[Collected data]
━━━━━━━━━━━━━━━━━━━━━━━━━━━━━━

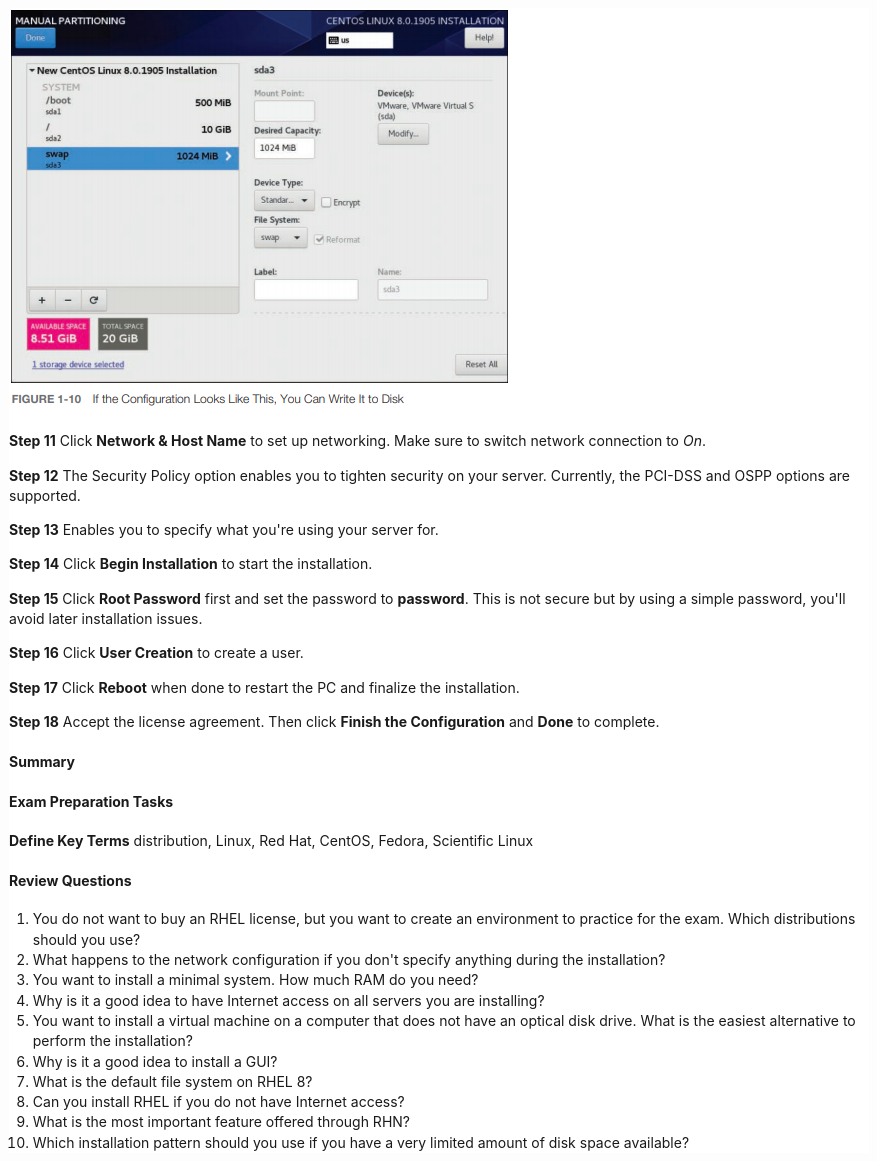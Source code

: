 ![config](./images/01.png)

**Step 11** Click **Network & Host Name** to set up networking. Make sure to switch network connection to _On_. 

**Step 12** The Security Policy option enables you to tighten security on your server. Currently, the PCI-DSS and OSPP options are supported.

**Step 13** Enables you to specify what you're using your server for.

**Step 14** Click **Begin Installation** to start the installation.

**Step 15** Click **Root Password** first and set the password to **password**. This is not secure but by using a simple password, you'll avoid later installation issues.

**Step 16** Click **User Creation** to create a user. 

**Step 17** Click **Reboot** when done to restart the PC and finalize the installation.

**Step 18** Accept the license agreement. Then click **Finish the Configuration** and **Done** to complete. 

#### Summary

#### Exam Preparation Tasks

**Define Key Terms** distribution, Linux, Red Hat, CentOS, Fedora, Scientific Linux

#### Review Questions

1. You do not want to buy an RHEL license, but you want to create an environment to practice for the exam. Which distributions should you use?
2. What happens to the network configuration if you don't specify anything during the installation?
3. You want to install a minimal system. How much RAM do you need?
4. Why is it a good idea to have Internet access on all servers you are installing?
5. You want to install a virtual machine on a computer that does not have an optical disk drive. What is the easiest alternative to perform the installation?
6. Why is it a good idea to install a GUI?
7. What is the default file system on RHEL 8?
8. Can you install RHEL if you do not have Internet access?
9. What is the most important feature offered through RHN?
10. Which installation pattern should you use if you have a very limited amount of disk space available?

━━━━━━━━━━━━━━━━━━━━━━━━━━━━━━

- **PROBLEM**:
Every line above carrying the word "disk" needs to be shown.

- **REPLY**:
5. You want to install a virtual machine on a computer that does not have an optical disk drive. What is the easiest alternative to perform the installation?
10. Which installation pattern should you use if you have a very limited amount of disk space available?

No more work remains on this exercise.